Opinion

National Insecurity

By RITA WANG, political columnist

The same question probably entered the minds of most Americans when it was revealed that the National Security Agency had been reading personal emails and listening in on private phone calls: why would someone even want to read boring school-related emails sent at five in the morning? Oh no! The government knows that students finished their APUSH projects in the computer lab an hour before they were due! Although this revelation seems a bit creepy, there hasn’t been many called down to Washington D.C. to be interrogated yet. Anticlimactic, right?

Critics of the NSA’s intelligence operations involving the Internet have often compared their actions to those of the government in George Orwell’s novel 1984. Big Brother is watching us now, they say, as they criticize the Obama administration for overstepping boundaries. Yet critics tend to miss the big picture in this debate: it is the job of the NSA and agencies like it to obtain information on potential threats to our country, including terrorists. But how does the government get intelligence from terrorist networks in the first place? Mark A. Theissen, a columnist at The Washington Post, explains that the NSA has three options: interrogation and torture, which was ended by the Obama administration for being inhumane and cruel; infiltration of terrorist groups, which is extremely dangerous and difficult; and signals intelligence, which is exactly what the top secret program PRISM intended to do.

The NSA enacted the PRISM program for the purpose of monitoring terroristic activities on the Internet and on the phone. PRISM is completely legal, lawful, and vital for protecting our country. This isn’t the same as Bush-era’s warrantless wiretapping; PRISM has warrants, and in situations such as the Verizon records, PRISM isn’t wiretapping at all. They are simply collecting call data such as the number dialed and the length of a call; Smith v. Maryland already ruled that the phone number dialed is shared with the phone company voluntarily to complete billing purposes and therefore cannot be expected to be private. Let’s also remember that the NSA is focused on…..collecting the data of foreign nationals, not U.S. citizens. In an article from Reuters published this June, NSA General Keith Alexander stated that NSA surveillance efforts have “contributed to the ‘understanding and, in many cases, disruptions’ of 50 terrorist plots.” In fact, there shouldn’t even be any outrage directed toward this program, since Obama is only continuing what Bush started in 2005, and has even opted for a more ethical approach by ending warrantless wiretapping.

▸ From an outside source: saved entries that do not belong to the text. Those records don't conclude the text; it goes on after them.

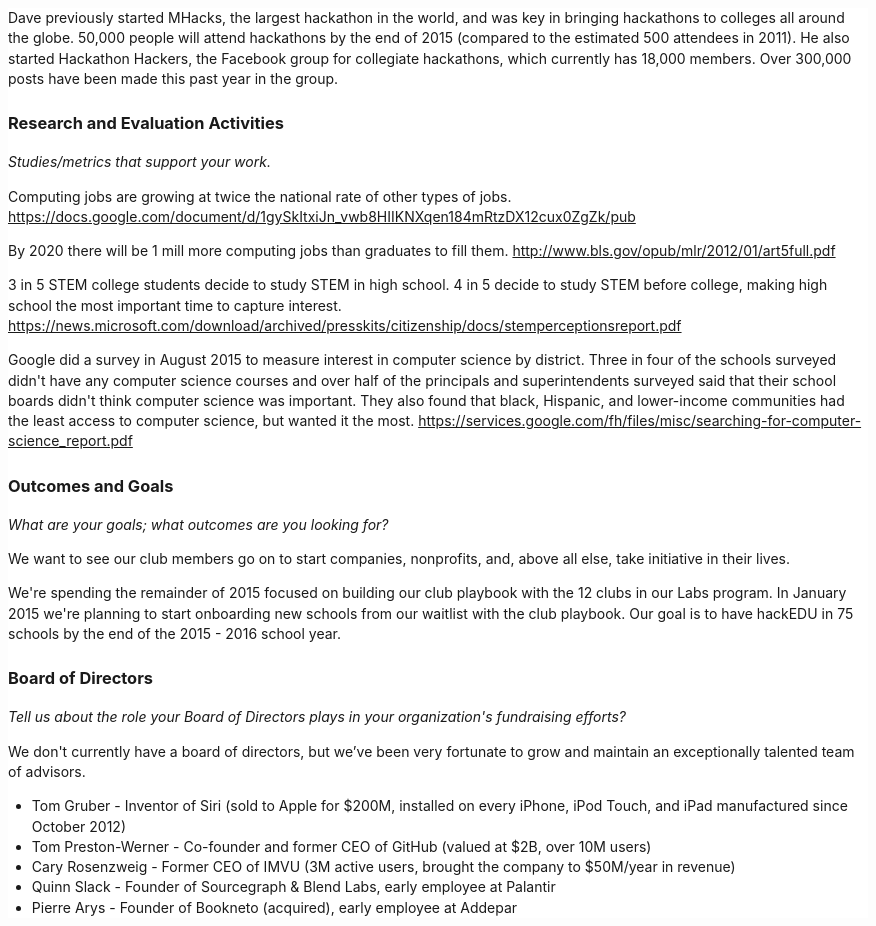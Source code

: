 Dave previously started MHacks, the largest hackathon in the world, and was key
in bringing hackathons to colleges all around the globe. 50,000 people will
attend hackathons by the end of 2015 (compared to the estimated 500 attendees in
2011). He also started Hackathon Hackers, the Facebook group for collegiate
hackathons, which currently has 18,000 members. Over 300,000 posts have been
made this past year in the group.

### Research and Evaluation Activities

_Studies/metrics that support your work._

Computing jobs are growing at twice the national rate of other types of jobs.
https://docs.google.com/document/d/1gySkItxiJn_vwb8HIIKNXqen184mRtzDX12cux0ZgZk/pub

By 2020 there will be 1 mill more computing jobs than graduates to fill them.
http://www.bls.gov/opub/mlr/2012/01/art5full.pdf

3 in 5 STEM college students decide to study STEM in high school. 4 in 5 decide
to study STEM before college, making high school the most important time to
capture interest.
https://news.microsoft.com/download/archived/presskits/citizenship/docs/stemperceptionsreport.pdf

Google did a survey in August 2015 to measure interest in computer science by
district. Three in four of the schools surveyed didn't have any computer
science courses and over half of the principals and superintendents surveyed
said that their school boards didn't think computer science was important. They
also found that black, Hispanic, and lower-income communities had the least
access to computer science, but wanted it the most.
https://services.google.com/fh/files/misc/searching-for-computer-science_report.pdf

### Outcomes and Goals

_What are your goals; what outcomes are you looking for?_

We want to see our club members go on to start companies, nonprofits, and, above
all else, take initiative in their lives.

We're spending the remainder of 2015 focused on building our club playbook with
the 12 clubs in our Labs program. In January 2015 we're planning to start
onboarding new schools from our waitlist with the club playbook. Our goal is to
have hackEDU in 75 schools by the end of the 2015 - 2016 school year.

### Board of Directors

_Tell us about the role your Board of Directors plays in your organization's
fundraising efforts?_

We don't currently have a board of directors, but we’ve been very fortunate to
grow and maintain an exceptionally talented team of advisors.

- Tom Gruber - Inventor of Siri (sold to Apple for $200M, installed on every
  iPhone, iPod Touch, and iPad manufactured since October 2012)
- Tom Preston-Werner - Co-founder and former CEO of GitHub (valued at $2B, over
  10M users)
- Cary Rosenzweig - Former CEO of IMVU (3M active users, brought the company to
  $50M/year in revenue)
- Quinn Slack - Founder of Sourcegraph & Blend Labs, early employee at Palantir
- Pierre Arys - Founder of Bookneto (acquired), early employee at Addepar
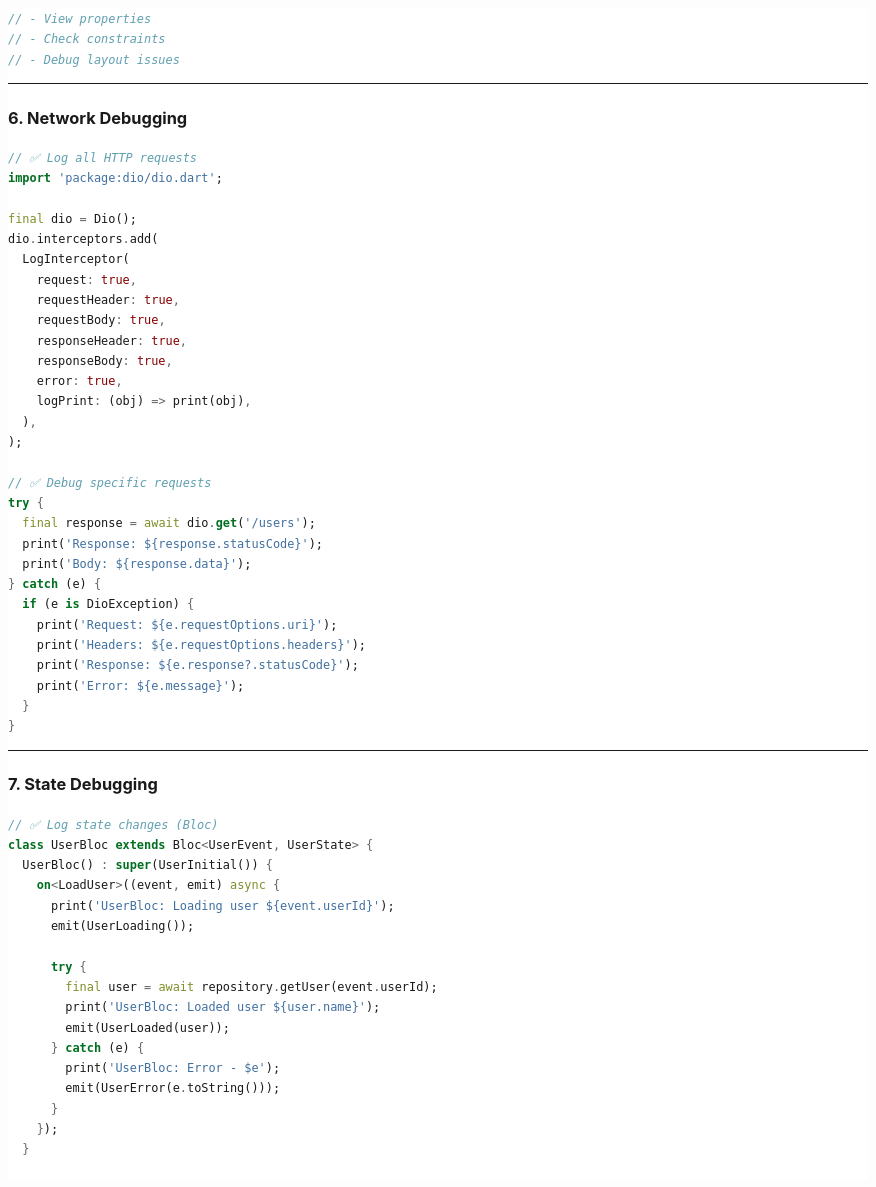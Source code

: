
 ```dart
// - View properties
// - Check constraints
// - Debug layout issues
```

---

### 6. Network Debugging

```dart
// ✅ Log all HTTP requests
import 'package:dio/dio.dart';

final dio = Dio();
dio.interceptors.add(
  LogInterceptor(
    request: true,
    requestHeader: true,
    requestBody: true,
    responseHeader: true,
    responseBody: true,
    error: true,
    logPrint: (obj) => print(obj),
  ),
);

// ✅ Debug specific requests
try {
  final response = await dio.get('/users');
  print('Response: ${response.statusCode}');
  print('Body: ${response.data}');
} catch (e) {
  if (e is DioException) {
    print('Request: ${e.requestOptions.uri}');
    print('Headers: ${e.requestOptions.headers}');
    print('Response: ${e.response?.statusCode}');
    print('Error: ${e.message}');
  }
}
```

---

### 7. State Debugging

```dart
// ✅ Log state changes (Bloc)
class UserBloc extends Bloc<UserEvent, UserState> {
  UserBloc() : super(UserInitial()) {
    on<LoadUser>((event, emit) async {
      print('UserBloc: Loading user ${event.userId}');
      emit(UserLoading());
      
      try {
        final user = await repository.getUser(event.userId);
        print('UserBloc: Loaded user ${user.name}');
        emit(UserLoaded(user));
      } catch (e) {
        print('UserBloc: Error - $e');
        emit(UserError(e.toString()));
      }
    });
  }
  
```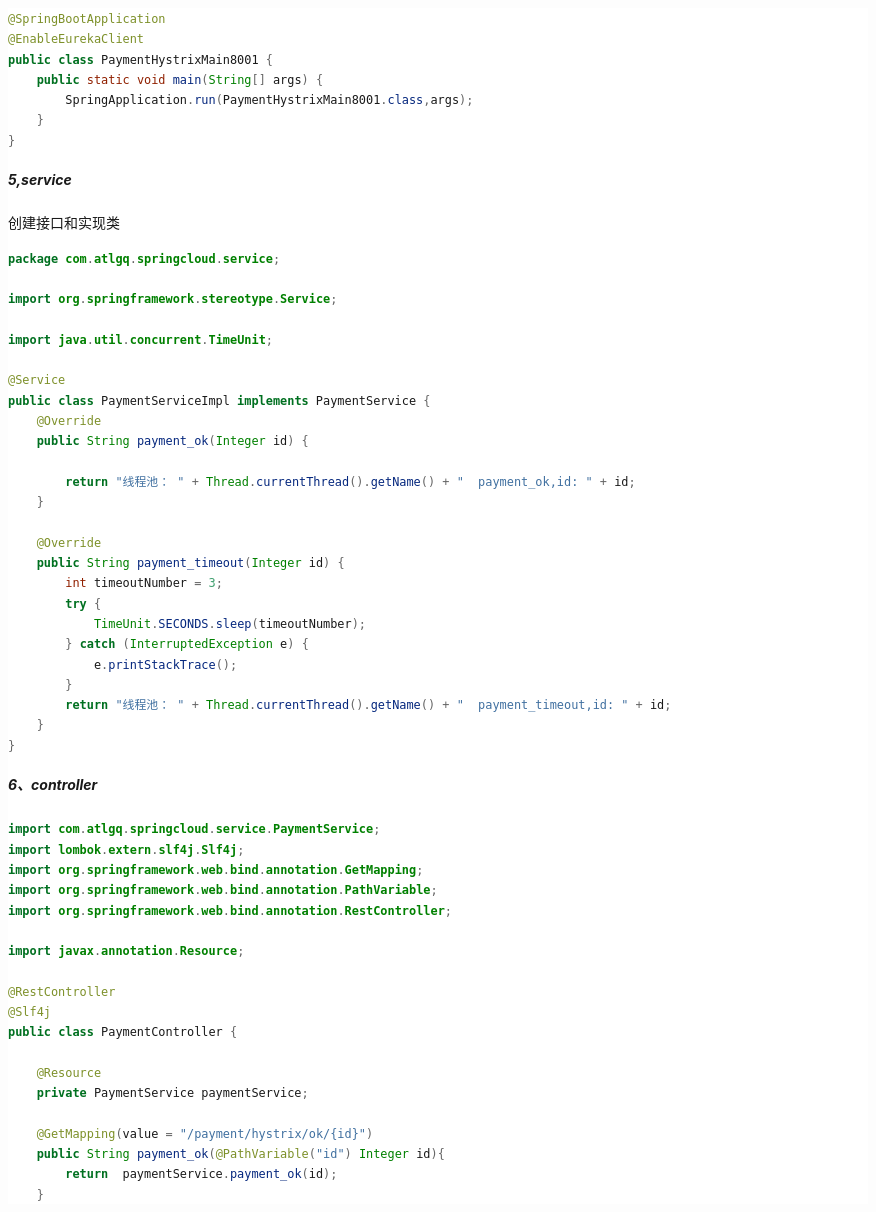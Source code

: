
 ```java
@SpringBootApplication
@EnableEurekaClient
public class PaymentHystrixMain8001 {
    public static void main(String[] args) {
        SpringApplication.run(PaymentHystrixMain8001.class,args);
    }
}
```

##### 5,service

创建接口和实现类

```java
package com.atlgq.springcloud.service;

import org.springframework.stereotype.Service;

import java.util.concurrent.TimeUnit;

@Service
public class PaymentServiceImpl implements PaymentService {
    @Override
    public String payment_ok(Integer id) {

        return "线程池： " + Thread.currentThread().getName() + "  payment_ok,id: " + id;
    }

    @Override
    public String payment_timeout(Integer id) {
        int timeoutNumber = 3;
        try {
            TimeUnit.SECONDS.sleep(timeoutNumber);
        } catch (InterruptedException e) {
            e.printStackTrace();
        }
        return "线程池： " + Thread.currentThread().getName() + "  payment_timeout,id: " + id;
    }
}

```

##### 6、controller

```java
import com.atlgq.springcloud.service.PaymentService;
import lombok.extern.slf4j.Slf4j;
import org.springframework.web.bind.annotation.GetMapping;
import org.springframework.web.bind.annotation.PathVariable;
import org.springframework.web.bind.annotation.RestController;

import javax.annotation.Resource;

@RestController
@Slf4j
public class PaymentController {

    @Resource
    private PaymentService paymentService;

    @GetMapping(value = "/payment/hystrix/ok/{id}")
    public String payment_ok(@PathVariable("id") Integer id){
        return  paymentService.payment_ok(id);
    }

```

Edward Snowden, the “whistleblower” in all this drama, fled to Cuba and Russia to escape a possible incarceration. Supporters ..have .exalted him, saying that he has liberated us from ignorance of a corrupt, unlawful government. However, some of the secrets Snowden has leaked might have serious repercussions on the safety of the country now that they are known. Firstl some of his leaks tell terrorists what they previously did not know: that we are reading their emails and listening in to their phone calls. This has caused and continues to result in the NSA losing a lot of leads and key information that might have stopped future terrorist attacks. Second, these leaks cause the United States to lose credibility on an international stage. Snowden made the government look as if it cannot keep a secret, then exacerbated the situation by fleeing to Cuba and Russia, both of which aren’t on the best terms with the United States.

The response from Congress has been divisive, to say the least: John Boehner has called Snowden a traitor, rejecting Snowden’s moniker of “whistleblower” because he committed a felony, while New Jersey 12th district representative Rush Holt immediately filed H.R. 2818, a resolution to repeal the PATRIOT Act, which allows such surveillance programs. However, those who sit on the Senate or House Intelligence Committee, such as Representative Peter King of New York, refuse to buy into the media frenzy that followed Snowden’s leak. Bloomberg reports that King has stated there is “a grab bag of misinformation and distortion” and that the NSA has a “99.99 percent batting average.” With all the confusion occurring in Congress at this time, it is very unlikely that the ten bills on the floor right now limiting the scope of the NSA’s power will ever come to fruition.

The NSA was acting lawfully with the PRISM program, but it had to be obscured from the American people to insure that the program would be kept secret from potential terrorists.

Relax. The NSA doesn’t care about anyone’s boring school-related emails or late-night movie marathons, and it definitely won’t waste time reading them. Being safe does not mean stealing rights.